WordPress has always been targeted by hackers because of its known vulnerabilities. These vulnerabilities does not limit only to Wordpress core files but, most of the times, are the outdated plugins and themes. Securing your WordPress website takes time and should be done in a recurring process. Here are the steps you should take to protect your Wordpress.
1. Remove vulnerable WordPress Plugins
Remove Wordpress Plugins that is currently vulnerable from your website. Visit WPScan Vulnerability Database (https://wpvulndb.com/plugins) for the list of vulnerable plugins and ensure you do have it installed.
2. Install Wordfence
This plugin, available for FREE in WordPress plugin store, is a highly recommended security plugin for your WordPress site to help you secure your website. It offers multiple features such as scanning integrity of your Wordpress core files, and as well as for malware vulnerable themes, plugins, etc. NOTE AND READ: Since this is a wordpress plugin, make sure you always update it.

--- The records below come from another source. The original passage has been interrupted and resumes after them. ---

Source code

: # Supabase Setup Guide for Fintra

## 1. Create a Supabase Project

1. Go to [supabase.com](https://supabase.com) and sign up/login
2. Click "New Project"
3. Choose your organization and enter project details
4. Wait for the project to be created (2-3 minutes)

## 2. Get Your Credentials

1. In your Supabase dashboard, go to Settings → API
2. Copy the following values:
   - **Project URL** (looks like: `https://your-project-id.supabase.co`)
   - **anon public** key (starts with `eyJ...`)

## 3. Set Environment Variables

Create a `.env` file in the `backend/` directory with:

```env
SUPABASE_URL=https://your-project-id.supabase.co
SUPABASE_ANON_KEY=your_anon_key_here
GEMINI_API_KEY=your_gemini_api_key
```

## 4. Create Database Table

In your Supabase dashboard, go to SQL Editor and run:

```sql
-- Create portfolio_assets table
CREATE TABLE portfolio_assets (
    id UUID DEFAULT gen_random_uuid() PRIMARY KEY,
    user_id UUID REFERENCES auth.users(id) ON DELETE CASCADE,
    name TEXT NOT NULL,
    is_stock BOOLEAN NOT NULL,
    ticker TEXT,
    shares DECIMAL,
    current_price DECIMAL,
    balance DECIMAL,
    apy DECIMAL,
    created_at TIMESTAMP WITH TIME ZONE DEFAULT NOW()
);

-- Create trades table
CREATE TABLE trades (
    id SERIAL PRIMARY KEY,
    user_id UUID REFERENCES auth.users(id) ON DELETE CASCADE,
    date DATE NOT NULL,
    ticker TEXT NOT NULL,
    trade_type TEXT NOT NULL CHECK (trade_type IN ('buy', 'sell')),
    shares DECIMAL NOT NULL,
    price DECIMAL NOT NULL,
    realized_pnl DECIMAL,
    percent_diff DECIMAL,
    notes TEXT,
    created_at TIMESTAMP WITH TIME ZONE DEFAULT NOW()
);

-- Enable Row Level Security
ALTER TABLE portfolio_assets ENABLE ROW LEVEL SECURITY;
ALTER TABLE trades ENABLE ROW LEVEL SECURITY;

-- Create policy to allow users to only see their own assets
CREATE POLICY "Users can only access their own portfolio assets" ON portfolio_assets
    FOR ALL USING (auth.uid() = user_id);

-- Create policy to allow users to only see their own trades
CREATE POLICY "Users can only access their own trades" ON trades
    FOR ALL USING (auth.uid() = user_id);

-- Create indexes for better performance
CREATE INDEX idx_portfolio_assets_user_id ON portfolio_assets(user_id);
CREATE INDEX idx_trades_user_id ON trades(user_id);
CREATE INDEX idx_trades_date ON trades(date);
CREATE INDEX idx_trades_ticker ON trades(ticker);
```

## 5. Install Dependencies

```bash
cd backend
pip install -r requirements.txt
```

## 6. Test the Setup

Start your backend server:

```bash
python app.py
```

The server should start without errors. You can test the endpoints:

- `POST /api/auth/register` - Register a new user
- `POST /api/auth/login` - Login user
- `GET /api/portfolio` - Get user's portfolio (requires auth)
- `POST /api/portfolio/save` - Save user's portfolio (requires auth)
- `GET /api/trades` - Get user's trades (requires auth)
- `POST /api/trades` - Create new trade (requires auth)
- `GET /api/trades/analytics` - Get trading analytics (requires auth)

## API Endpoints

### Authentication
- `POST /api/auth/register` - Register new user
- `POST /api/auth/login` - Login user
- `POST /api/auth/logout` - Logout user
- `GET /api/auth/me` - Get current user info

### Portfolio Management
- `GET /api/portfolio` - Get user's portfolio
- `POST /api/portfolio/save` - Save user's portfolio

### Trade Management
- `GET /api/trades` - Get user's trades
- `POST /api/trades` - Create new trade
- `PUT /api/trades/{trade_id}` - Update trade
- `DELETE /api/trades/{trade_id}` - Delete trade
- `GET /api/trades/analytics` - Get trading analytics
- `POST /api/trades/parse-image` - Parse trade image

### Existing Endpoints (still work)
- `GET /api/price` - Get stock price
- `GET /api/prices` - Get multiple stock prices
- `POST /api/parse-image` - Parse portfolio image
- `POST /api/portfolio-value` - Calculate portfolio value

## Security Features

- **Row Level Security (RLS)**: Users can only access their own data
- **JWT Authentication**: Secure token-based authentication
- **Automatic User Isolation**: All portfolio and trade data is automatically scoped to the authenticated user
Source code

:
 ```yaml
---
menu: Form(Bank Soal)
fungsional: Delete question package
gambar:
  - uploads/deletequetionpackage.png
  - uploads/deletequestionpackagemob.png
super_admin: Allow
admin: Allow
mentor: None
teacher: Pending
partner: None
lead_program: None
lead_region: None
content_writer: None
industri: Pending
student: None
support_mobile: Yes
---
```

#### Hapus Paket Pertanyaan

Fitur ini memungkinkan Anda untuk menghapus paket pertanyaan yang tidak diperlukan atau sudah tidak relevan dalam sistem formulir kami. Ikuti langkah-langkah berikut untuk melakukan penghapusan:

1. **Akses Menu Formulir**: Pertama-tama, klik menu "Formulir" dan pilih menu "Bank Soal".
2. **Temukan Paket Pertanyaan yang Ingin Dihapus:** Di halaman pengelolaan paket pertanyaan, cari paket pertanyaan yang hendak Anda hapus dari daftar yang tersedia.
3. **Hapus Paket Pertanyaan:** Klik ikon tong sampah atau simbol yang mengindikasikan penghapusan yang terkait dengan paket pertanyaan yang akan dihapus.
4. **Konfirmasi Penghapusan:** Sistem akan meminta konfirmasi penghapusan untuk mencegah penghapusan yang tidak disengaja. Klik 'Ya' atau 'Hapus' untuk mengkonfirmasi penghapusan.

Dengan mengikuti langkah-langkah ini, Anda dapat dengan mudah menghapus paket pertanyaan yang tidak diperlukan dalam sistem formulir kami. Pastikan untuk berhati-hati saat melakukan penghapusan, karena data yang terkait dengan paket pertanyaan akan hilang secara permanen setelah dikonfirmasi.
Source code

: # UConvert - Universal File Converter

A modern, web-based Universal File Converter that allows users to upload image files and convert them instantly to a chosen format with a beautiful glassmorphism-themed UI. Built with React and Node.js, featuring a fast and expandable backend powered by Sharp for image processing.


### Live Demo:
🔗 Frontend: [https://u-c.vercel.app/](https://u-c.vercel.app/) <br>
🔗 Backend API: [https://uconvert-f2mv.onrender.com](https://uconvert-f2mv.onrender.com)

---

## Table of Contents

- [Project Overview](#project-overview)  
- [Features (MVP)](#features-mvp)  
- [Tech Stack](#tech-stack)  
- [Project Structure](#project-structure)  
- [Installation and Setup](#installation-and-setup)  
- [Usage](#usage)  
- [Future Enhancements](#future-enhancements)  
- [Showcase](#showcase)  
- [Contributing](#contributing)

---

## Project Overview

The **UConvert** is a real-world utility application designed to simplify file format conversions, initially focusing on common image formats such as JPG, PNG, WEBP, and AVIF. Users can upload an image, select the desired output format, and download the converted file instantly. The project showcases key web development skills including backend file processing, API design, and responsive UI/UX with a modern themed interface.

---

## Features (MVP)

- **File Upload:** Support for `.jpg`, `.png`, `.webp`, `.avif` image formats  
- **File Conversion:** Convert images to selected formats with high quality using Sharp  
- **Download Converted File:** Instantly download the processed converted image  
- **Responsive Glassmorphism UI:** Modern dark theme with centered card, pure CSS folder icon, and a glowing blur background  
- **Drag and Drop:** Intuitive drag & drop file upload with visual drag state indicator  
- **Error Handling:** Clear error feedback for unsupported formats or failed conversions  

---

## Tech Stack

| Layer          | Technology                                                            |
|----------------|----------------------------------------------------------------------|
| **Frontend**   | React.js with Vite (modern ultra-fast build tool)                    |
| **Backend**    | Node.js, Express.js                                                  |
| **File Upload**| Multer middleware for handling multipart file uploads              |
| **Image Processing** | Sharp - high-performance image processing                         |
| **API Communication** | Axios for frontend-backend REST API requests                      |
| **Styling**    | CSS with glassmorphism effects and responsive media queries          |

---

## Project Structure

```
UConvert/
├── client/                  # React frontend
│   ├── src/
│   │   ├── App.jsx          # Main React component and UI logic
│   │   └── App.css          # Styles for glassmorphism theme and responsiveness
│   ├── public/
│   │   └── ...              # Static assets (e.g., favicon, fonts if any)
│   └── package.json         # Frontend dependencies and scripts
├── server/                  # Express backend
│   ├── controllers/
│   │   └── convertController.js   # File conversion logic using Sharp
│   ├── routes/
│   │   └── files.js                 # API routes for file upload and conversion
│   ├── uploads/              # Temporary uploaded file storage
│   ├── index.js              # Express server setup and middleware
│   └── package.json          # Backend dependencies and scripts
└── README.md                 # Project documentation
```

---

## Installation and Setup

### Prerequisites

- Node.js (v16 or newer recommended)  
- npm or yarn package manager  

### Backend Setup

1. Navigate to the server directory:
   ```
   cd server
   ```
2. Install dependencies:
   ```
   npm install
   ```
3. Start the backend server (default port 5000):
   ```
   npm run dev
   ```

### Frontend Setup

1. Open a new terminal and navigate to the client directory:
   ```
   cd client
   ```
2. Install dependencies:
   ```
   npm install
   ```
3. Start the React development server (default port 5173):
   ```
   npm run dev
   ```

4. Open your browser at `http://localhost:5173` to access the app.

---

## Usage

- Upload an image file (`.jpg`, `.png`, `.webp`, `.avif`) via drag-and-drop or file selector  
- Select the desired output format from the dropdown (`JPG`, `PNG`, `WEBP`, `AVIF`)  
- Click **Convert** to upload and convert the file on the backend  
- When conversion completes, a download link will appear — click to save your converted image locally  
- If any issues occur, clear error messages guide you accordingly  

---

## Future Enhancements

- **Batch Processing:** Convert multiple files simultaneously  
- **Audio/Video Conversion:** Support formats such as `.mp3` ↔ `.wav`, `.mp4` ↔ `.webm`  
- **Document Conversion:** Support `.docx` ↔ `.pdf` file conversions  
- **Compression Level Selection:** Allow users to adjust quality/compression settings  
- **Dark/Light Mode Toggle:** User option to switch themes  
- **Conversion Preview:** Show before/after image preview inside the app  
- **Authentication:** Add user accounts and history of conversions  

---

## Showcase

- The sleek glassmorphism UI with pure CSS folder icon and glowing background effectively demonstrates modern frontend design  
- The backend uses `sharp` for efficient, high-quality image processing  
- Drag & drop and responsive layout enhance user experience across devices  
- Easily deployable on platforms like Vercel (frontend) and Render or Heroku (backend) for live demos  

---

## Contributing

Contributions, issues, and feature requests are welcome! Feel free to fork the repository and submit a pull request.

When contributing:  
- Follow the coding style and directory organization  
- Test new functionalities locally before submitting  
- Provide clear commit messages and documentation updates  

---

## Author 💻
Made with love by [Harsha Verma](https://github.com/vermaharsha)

3. Rename your wp-login.php
Another great plugin called Rename wp-login.php works to easily rename your wp-login.php which is highly targeted by spammers and hackers trying to get in to your Wordpress. This plugin will rename your wp-login.php so you only you will know where to access admin dashboard. However, if you are using the WP comment system, the point of hiding the login page will make no sense because your commenters will have to login in order to comment. Thankfully, Shrewdies wrote a detailed guide to help us fix that.
4. Scan your website
After all the hard-work, you want to make sure your webesite is really secured. Sucuri SiteCheck provides remote scanning and will report to you if your website is free from malware, and other security flaws.
5. Install Sucuri Security
And follow this in-depth guide for complete steps on how to maximize their free tier and secure your Wordpress.
6. Stay up to date
Know the latest plugin vulnerability. Subscribe to Sucuri's blog. Being the security firm that we trust, Sucuri's blog are the most up-to-date when it comes to reporting vulnerabilities simply because... it is their business.
Hopefully these articles will help your secure your Wordpress website. Stay secure so you can operate at peace.